Port of Moerdijk completes rail investment for operational efficiency
The completion of a renovation project at the Combined Cargo Terminals (CCT) in the Dutch port of Moerdijk signals a new beginning for rail operations. A symbolic opening of the multimodal terminal on Friday, 21 October, by the coordinator of the North Sea-Mediterranean Corridor set the floor for more trains at a port that puts rail freight at the heart of its growth path.
This is not the first time the port of Moerdijk has seen rail investments becoming a reality. The specific investment at CCT targeting the improvement of access, safety and operational time efficiency for the terminal was implemented jointly by CCT, the port of Moerdijk authority and Dutch infrastructure manager Prorail. The three parties invested 12 million euros in total, while the Connecting Europe facility for Transport fund provided an additional 2,5 million euros.
Automation and signalling
CCT’s renovation was all about accessing the terminal for trains. The port of Moerdijk, the largest inland port in the Netherlands, has sufficient road and rail infrastructure that cross routes at multiple points. As a result, the port infrastructure has level crossings where trains must pass through and sometimes wait on them, thus unnecessarily stopping car traffic and sometimes waiting too long to enter the CCT terminal.

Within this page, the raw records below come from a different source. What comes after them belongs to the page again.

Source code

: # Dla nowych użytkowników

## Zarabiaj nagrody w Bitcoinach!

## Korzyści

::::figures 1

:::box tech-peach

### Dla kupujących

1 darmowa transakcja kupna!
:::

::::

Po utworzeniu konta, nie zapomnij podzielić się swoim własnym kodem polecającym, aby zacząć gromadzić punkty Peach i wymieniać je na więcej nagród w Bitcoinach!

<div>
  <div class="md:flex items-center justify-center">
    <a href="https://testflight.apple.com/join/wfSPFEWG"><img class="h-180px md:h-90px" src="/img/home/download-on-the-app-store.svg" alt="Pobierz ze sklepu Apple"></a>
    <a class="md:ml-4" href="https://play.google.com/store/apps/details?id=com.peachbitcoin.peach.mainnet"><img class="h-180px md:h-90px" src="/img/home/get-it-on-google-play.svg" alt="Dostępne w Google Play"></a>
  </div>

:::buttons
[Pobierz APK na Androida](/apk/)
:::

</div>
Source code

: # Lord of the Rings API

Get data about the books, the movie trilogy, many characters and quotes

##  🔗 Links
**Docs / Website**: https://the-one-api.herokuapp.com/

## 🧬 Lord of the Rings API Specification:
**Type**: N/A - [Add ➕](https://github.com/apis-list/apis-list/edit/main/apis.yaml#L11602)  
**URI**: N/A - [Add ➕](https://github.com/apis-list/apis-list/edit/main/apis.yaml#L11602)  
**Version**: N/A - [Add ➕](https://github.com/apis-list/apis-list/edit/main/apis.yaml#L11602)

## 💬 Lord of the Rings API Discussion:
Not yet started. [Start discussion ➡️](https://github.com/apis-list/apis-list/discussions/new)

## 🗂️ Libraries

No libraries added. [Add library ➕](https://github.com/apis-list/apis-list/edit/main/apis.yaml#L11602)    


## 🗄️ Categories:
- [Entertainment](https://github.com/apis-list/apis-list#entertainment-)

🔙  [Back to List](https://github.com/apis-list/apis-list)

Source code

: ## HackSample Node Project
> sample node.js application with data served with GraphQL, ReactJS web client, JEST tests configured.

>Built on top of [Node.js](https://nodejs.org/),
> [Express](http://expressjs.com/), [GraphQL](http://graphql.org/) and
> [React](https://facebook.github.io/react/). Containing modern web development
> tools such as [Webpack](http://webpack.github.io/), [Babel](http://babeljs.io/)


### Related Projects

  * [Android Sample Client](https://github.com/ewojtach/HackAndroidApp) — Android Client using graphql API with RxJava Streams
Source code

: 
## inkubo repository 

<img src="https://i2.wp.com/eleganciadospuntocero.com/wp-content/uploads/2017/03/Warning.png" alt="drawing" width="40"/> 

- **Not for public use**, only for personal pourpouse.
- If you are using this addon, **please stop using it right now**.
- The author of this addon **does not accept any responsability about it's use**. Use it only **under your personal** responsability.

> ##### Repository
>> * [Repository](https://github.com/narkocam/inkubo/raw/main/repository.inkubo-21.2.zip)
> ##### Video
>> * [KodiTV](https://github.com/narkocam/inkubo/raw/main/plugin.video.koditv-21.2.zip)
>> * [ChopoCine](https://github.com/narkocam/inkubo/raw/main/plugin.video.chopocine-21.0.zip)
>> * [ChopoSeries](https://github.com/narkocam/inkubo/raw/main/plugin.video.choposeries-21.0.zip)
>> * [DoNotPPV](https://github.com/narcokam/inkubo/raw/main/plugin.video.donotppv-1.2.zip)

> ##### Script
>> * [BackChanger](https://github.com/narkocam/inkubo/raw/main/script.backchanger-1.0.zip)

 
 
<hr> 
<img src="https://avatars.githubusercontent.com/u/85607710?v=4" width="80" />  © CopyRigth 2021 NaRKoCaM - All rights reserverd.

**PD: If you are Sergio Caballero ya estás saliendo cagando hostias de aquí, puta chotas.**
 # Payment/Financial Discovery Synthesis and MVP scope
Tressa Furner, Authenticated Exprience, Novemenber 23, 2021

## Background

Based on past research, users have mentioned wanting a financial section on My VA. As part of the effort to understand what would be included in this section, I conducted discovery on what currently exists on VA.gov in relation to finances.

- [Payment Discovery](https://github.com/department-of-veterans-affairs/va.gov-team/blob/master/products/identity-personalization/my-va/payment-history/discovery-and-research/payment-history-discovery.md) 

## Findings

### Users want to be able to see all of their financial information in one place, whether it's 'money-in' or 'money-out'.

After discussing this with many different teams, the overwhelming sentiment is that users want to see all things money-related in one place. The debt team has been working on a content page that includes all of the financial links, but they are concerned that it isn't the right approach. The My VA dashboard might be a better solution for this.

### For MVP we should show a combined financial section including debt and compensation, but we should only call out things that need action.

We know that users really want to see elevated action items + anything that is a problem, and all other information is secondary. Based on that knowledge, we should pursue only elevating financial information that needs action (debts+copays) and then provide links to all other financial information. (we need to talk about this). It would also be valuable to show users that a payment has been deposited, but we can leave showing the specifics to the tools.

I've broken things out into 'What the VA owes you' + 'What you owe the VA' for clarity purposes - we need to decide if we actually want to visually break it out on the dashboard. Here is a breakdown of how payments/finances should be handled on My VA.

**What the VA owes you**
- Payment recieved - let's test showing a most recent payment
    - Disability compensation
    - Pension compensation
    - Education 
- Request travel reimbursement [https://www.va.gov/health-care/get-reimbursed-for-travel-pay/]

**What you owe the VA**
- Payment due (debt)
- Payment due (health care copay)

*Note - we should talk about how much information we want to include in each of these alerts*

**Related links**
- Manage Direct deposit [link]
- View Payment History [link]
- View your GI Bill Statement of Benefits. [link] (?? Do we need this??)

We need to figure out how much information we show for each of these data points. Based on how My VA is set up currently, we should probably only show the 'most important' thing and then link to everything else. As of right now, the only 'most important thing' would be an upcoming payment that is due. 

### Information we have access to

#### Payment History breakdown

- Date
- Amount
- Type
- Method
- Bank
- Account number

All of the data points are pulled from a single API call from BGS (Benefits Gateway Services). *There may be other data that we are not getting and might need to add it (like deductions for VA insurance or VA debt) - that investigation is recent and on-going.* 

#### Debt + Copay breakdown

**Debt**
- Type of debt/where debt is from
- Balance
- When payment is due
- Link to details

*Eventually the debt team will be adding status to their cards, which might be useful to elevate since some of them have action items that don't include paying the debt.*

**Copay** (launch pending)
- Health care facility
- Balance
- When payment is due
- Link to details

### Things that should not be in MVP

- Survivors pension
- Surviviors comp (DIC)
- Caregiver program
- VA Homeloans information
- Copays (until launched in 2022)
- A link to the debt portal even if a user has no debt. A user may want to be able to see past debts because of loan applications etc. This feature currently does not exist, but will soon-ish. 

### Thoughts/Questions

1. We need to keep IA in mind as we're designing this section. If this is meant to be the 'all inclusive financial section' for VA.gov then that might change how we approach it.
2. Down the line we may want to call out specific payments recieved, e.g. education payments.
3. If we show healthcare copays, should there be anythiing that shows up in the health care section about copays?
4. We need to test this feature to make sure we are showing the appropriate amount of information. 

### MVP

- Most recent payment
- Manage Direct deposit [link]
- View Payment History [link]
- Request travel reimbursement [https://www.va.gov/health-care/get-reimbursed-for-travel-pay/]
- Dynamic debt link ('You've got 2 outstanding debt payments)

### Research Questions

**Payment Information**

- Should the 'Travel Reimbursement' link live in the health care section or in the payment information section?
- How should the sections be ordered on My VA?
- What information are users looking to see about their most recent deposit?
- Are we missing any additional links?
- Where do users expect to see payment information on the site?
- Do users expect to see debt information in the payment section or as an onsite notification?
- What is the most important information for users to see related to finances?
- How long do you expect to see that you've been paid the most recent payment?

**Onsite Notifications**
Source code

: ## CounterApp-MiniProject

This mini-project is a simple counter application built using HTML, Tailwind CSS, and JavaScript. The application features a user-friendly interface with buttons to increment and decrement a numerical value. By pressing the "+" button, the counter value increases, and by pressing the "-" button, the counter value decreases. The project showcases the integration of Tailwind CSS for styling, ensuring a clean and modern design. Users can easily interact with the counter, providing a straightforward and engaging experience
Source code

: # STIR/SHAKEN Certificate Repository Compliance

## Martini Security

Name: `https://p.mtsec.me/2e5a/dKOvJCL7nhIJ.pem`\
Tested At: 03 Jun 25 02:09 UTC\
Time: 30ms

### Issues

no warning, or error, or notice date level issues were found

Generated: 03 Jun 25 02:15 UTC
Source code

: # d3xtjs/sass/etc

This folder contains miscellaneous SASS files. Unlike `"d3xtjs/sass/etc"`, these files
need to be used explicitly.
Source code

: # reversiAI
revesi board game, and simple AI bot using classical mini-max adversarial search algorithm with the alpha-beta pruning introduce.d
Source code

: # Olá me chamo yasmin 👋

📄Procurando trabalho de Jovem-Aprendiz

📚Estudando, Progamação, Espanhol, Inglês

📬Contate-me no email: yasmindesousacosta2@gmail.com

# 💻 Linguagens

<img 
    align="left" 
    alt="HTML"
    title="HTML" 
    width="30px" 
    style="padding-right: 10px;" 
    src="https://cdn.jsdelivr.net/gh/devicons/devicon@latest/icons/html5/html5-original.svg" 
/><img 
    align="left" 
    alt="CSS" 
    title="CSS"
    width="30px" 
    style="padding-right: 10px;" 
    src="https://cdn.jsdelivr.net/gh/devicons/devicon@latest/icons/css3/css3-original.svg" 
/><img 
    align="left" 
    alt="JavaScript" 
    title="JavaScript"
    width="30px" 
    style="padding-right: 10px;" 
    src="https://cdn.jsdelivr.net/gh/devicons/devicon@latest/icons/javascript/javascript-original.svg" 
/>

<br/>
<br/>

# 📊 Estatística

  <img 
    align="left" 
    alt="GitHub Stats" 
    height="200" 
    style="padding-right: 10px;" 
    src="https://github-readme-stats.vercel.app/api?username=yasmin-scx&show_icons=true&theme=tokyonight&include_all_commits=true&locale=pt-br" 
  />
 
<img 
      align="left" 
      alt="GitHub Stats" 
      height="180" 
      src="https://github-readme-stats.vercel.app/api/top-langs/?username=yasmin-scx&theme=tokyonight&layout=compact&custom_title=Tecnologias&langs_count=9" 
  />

As a result, the project’s partners decided to resolve this bottleneck by fitting three railway crossings with an automated safety system. Specifically, they deployed a “train warning system consisting of command control and audible and visual signalling components” also linked with the traffic lights of the ring road around the port and CCT’s gate.
Understandably, the investment will contribute to syncing the port’s safety and signalling operations into one comprehensive system, which will also improve time management and provide more rail capacity indirectly. “If a train approaches the CCT terminal, the driver will open the gate to the terminal with a push of a button and then activate the level crossing with a push of a button. Road traffic then gets a red light, and the bars go down. The freight train can then safely pass the level crossings and directly enter the terminal site through the open gate. Thanks to the link with the gate, the train can drive through in one go and does not unnecessarily occupy the level crossings,” explained the port of Moerdijk.
More rail needs investments
“The renovation contributes to greater railway capacity and supports the ‘modal shift’ which the port of Moerdijk advocates to increase via water and rail transport. For us, rail is an important addition to our shortsea strategy,” said Marika Menspoel-den Hartog, directorate of the Moerdijk Port Authority.
Indeed, as mentioned before, the Dutch port has strong ambitions for its rail products and has invested before concerning the rail freight industry. Its main goal is to receive around and maybe more than a hundred weekly trains. For this reason, in early 2021, a third 740-metre-long track was added to CCT’s infrastructure. Moreover, the port, along with ProRail, railway undertakings, terminals and customers, have launched the Lean Moerdijk 2.0 project to improve capacity planning and allocation since the port’s rail infrastructure prospects are very particular and need optimal utilisation. Hopefully, the signalling and accessibility investments will add another stone to what the port aims to build regarding rail freight transport.